The machinery of politics is largely dependent on the efficiency, effectiveness and, above all, the probity of political parties.

It is almost impossible to practise politics in thriving modern democracies other than through the medium of parties. Voting for parties that stand for particular values and interests is the most tangible opportunity we have to exercise our democratic rights.

But among a whole range of constitutional and institutional issues that undermine Maltese politics, the current crisis has also shone a searchlight on the endemic weaknesses of our two major parties and the systems underpinning them. To their credit, talk of the need for urgent reform is now being heard within both parties.

Labour has been in deep crisis ever since the major breakthrough into the murder of Daphne Caruana Galizia raised suspicions in early December that the Office of the Prime Minster had been implicated in some way or another, leading to the resignation of the prime minister’s chief of staff.

The outpouring of disillusioned left-leaning activists and intellectuals has exposed the weaknesses of the PL, not only because the very top of the government they support has been sullied by the evidence emerging of a conspiracy with the mastermind but also because the party structures have failed to distance themselves unequivocally from what has happened. The overwhelming vote of confidence by the PL parliamentary group in the prime minister’s decision to “resign” but not to quit the scene has tarnished the party’s reputation and risks undermining the next party leader.

There is a “battle for the soul” of the Labour Party being waged in clubs and party organs across the country.

The PN itself has been suffering from a crisis of leadership ever since its second successive massive general election defeat two years ago.

The party is going through a period of soul-searching. But its near-mute performance in Parliament in the current crisis, its patent disunity and factionalism and the PN leader’s inability to impose his personality on the party has left a constitutional hole where the Opposition should be.

Both parties need to keep the best of what they do and ditch the worst.

The party should act as the conscience of those who are elected to parliament in its name. It has a responsibility for ensuring that the tacit agreement, or “social contract,” that exists between its membership and its members of parliament (and their ministers, if the party is in government) reflects the values, principles and code of conduct on which they were elected in the name of their party.

Our system is currently failing Malta. Swindling the state and corruption has become a way of life. Nepotism, cronyism and clientelism seep into every pore of political life.

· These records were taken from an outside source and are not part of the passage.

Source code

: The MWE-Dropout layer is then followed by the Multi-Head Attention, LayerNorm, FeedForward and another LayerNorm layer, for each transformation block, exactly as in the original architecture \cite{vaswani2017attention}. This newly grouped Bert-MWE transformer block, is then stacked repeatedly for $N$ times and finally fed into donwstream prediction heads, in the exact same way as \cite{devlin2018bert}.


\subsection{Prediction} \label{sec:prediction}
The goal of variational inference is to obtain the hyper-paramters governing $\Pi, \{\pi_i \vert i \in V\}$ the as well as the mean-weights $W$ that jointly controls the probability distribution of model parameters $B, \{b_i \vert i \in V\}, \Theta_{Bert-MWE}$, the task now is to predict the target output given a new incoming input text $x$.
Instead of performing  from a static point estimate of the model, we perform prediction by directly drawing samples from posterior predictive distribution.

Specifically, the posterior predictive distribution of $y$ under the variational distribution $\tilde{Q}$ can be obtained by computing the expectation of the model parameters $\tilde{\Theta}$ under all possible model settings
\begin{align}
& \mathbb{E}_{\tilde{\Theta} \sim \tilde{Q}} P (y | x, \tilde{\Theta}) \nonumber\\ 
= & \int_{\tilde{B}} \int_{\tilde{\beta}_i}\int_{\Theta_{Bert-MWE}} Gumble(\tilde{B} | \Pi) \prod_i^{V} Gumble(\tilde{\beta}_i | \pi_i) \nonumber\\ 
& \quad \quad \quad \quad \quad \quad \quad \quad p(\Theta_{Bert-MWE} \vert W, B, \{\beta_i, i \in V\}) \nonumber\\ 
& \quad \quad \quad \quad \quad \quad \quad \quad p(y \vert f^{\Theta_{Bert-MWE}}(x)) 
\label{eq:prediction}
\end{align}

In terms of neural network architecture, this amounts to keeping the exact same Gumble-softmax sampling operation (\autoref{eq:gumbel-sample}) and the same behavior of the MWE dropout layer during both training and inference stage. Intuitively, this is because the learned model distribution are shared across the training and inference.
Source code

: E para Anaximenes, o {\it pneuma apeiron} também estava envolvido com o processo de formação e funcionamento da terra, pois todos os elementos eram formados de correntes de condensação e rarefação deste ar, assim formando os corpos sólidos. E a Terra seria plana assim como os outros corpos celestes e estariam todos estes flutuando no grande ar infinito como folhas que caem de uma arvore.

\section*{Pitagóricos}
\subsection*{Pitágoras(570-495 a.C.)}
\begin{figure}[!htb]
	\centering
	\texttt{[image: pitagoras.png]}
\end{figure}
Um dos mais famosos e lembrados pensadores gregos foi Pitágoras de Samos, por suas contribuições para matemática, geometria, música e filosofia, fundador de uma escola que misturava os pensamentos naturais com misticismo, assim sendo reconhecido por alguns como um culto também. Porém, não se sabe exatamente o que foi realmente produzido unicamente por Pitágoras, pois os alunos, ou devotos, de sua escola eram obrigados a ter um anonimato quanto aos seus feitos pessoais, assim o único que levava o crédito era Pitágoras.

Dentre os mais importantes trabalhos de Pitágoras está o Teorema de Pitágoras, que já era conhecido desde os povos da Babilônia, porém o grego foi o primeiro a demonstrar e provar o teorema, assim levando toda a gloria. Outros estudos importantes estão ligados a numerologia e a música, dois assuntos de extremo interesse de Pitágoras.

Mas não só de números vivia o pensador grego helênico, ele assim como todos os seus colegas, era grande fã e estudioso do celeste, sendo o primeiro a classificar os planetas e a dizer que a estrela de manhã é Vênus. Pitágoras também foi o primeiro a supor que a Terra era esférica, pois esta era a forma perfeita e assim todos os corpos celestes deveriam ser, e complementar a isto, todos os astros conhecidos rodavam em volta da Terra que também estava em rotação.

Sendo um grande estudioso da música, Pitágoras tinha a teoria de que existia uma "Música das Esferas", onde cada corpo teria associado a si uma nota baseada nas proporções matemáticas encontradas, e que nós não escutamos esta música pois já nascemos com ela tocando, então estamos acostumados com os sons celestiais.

Our structures and systems of control must be strengthened if Malta’s reputation is to be cleansed. The autonomy of parliament must be strengthened. The legislature must be given greater power to hold the executive fully to account.

The quality of members of parliament must be raised. There is a case for the introduction of full-time MPs to exercise greater parliamentary scrutiny. Our electoral system should be revised to reduce the dominance and monopoly of the two major parties.

It requires a combined effort of political will by all parties if trust and confidence in politics is to be restored.